§ **DIRECTIONS FOR THIS TASK**
Take each line of the entries below that contains "Data" and copy it.

§ **INPUT MATERIAL**
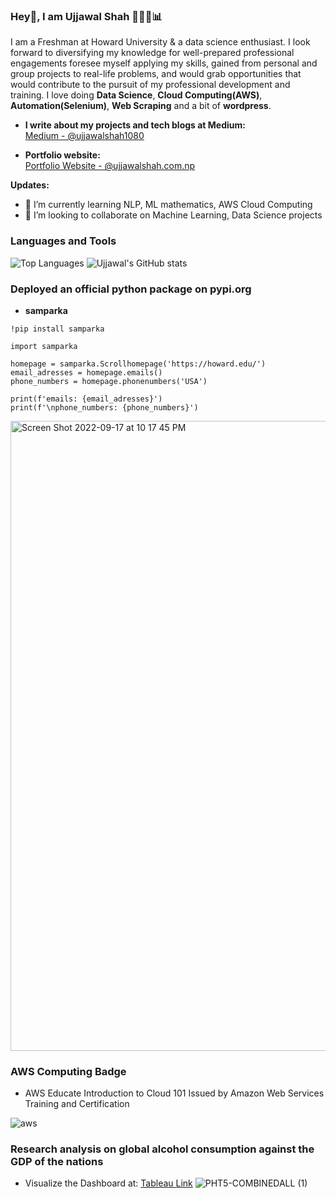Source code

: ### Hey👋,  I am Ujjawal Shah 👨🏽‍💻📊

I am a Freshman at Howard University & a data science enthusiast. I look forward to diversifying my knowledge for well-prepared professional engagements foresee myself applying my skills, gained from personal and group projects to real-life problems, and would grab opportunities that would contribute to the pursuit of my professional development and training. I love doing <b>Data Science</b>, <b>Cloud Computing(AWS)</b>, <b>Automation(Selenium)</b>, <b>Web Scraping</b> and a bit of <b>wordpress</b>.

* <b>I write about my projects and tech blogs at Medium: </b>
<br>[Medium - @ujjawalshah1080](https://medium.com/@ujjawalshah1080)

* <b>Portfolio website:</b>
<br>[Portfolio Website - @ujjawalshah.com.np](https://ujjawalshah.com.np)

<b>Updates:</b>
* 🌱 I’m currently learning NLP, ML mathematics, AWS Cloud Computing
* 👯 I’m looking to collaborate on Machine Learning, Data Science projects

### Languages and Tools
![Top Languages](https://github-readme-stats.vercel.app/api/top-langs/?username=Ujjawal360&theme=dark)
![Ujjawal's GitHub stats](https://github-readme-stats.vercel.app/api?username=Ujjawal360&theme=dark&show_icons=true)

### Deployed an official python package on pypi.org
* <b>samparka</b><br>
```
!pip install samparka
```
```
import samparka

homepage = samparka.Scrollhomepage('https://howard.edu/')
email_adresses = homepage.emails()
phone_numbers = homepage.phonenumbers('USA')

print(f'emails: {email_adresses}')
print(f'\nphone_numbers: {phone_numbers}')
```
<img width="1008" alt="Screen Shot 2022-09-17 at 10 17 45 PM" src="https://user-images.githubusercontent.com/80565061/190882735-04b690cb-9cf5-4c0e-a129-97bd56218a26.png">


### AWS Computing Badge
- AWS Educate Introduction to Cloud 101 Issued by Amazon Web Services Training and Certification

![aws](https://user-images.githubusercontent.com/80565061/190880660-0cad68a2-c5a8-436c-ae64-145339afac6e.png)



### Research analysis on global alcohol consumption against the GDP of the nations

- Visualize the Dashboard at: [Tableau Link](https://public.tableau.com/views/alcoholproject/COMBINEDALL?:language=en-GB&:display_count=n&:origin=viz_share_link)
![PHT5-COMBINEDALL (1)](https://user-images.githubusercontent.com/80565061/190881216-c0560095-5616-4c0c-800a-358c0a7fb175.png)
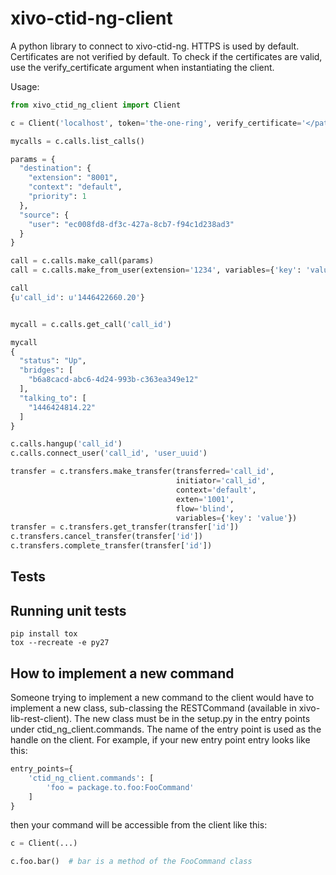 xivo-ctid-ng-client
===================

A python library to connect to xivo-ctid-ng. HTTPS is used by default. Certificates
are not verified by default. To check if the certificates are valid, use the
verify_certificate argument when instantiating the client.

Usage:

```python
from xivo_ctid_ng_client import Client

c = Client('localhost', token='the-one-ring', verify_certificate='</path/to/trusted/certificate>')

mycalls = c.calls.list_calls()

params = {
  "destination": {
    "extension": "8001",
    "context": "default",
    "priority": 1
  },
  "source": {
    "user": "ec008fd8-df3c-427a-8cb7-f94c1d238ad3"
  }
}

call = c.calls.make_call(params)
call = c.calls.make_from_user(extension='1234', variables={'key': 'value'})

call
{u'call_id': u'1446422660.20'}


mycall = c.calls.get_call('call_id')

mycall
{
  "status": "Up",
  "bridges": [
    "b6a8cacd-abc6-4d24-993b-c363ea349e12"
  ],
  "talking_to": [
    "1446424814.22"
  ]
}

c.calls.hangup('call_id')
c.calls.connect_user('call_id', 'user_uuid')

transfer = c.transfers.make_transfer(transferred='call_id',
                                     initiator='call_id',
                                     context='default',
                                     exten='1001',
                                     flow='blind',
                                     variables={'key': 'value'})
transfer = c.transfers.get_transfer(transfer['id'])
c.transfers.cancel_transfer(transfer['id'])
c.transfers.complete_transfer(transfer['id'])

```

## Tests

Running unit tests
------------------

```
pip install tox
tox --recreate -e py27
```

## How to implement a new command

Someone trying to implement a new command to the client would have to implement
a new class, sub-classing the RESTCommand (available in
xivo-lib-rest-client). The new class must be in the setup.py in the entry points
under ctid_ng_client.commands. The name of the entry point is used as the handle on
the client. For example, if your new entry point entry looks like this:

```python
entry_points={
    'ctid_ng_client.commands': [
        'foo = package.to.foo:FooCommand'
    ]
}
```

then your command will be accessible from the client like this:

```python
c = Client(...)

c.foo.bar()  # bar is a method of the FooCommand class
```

--

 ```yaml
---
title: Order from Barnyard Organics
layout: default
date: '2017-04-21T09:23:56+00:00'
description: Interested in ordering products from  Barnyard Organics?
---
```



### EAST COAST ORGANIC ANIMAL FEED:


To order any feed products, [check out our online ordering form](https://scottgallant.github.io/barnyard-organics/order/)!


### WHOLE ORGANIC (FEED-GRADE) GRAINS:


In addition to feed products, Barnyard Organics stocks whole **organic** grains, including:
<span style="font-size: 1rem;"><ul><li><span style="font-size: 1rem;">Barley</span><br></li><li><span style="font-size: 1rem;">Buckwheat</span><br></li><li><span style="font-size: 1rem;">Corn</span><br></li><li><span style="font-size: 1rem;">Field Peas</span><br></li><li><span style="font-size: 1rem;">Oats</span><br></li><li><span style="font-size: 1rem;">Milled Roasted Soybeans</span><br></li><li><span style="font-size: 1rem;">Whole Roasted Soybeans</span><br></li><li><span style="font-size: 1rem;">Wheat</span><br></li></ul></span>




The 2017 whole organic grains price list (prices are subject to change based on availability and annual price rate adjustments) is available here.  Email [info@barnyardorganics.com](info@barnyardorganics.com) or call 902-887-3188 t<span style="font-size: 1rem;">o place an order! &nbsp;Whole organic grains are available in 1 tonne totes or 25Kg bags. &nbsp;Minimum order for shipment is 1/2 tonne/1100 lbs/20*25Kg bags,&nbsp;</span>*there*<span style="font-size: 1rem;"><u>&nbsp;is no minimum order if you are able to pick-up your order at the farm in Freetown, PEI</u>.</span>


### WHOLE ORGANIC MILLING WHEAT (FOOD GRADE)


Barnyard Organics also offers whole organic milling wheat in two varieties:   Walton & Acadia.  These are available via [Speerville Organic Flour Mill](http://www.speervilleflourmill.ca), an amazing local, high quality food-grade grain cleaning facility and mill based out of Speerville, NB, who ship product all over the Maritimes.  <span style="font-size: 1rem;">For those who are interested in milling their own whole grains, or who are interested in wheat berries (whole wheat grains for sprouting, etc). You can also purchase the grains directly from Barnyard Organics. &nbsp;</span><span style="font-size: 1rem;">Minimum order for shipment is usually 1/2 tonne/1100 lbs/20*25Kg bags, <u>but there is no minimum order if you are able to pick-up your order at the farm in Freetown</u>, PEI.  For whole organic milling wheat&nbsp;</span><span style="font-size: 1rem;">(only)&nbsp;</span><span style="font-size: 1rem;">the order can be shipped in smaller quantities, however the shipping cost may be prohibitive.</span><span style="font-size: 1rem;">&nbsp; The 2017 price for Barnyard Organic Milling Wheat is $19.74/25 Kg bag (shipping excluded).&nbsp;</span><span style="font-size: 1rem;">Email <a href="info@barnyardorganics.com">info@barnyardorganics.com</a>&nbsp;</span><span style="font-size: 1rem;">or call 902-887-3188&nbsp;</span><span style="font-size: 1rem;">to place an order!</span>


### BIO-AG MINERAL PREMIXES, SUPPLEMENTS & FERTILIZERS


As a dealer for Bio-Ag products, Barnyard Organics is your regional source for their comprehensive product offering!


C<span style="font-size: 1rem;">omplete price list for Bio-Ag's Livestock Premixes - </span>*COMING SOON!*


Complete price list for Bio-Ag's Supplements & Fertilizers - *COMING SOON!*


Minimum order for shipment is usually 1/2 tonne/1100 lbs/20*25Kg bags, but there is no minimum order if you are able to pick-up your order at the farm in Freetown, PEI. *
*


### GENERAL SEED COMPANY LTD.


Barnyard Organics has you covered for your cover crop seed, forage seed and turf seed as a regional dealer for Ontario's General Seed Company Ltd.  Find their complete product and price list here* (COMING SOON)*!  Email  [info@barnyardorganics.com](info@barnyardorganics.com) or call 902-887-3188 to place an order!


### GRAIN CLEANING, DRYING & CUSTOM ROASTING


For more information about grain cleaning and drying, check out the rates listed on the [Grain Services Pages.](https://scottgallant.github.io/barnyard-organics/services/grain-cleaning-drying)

§ **TASK RESPONSE**
I am a Freshman at Howard University & a data science enthusiast. I look forward to diversifying my knowledge for well-prepared professional engagements foresee myself applying my skills, gained from personal and group projects to real-life problems, and would grab opportunities that would contribute to the pursuit of my professional development and training. I love doing <b>Data Science</b>, <b>Cloud Computing(AWS)</b>, <b>Automation(Selenium)</b>, <b>Web Scraping</b> and a bit of <b>wordpress</b>.
* 👯 I’m looking to collaborate on Machine Learning, Data Science projects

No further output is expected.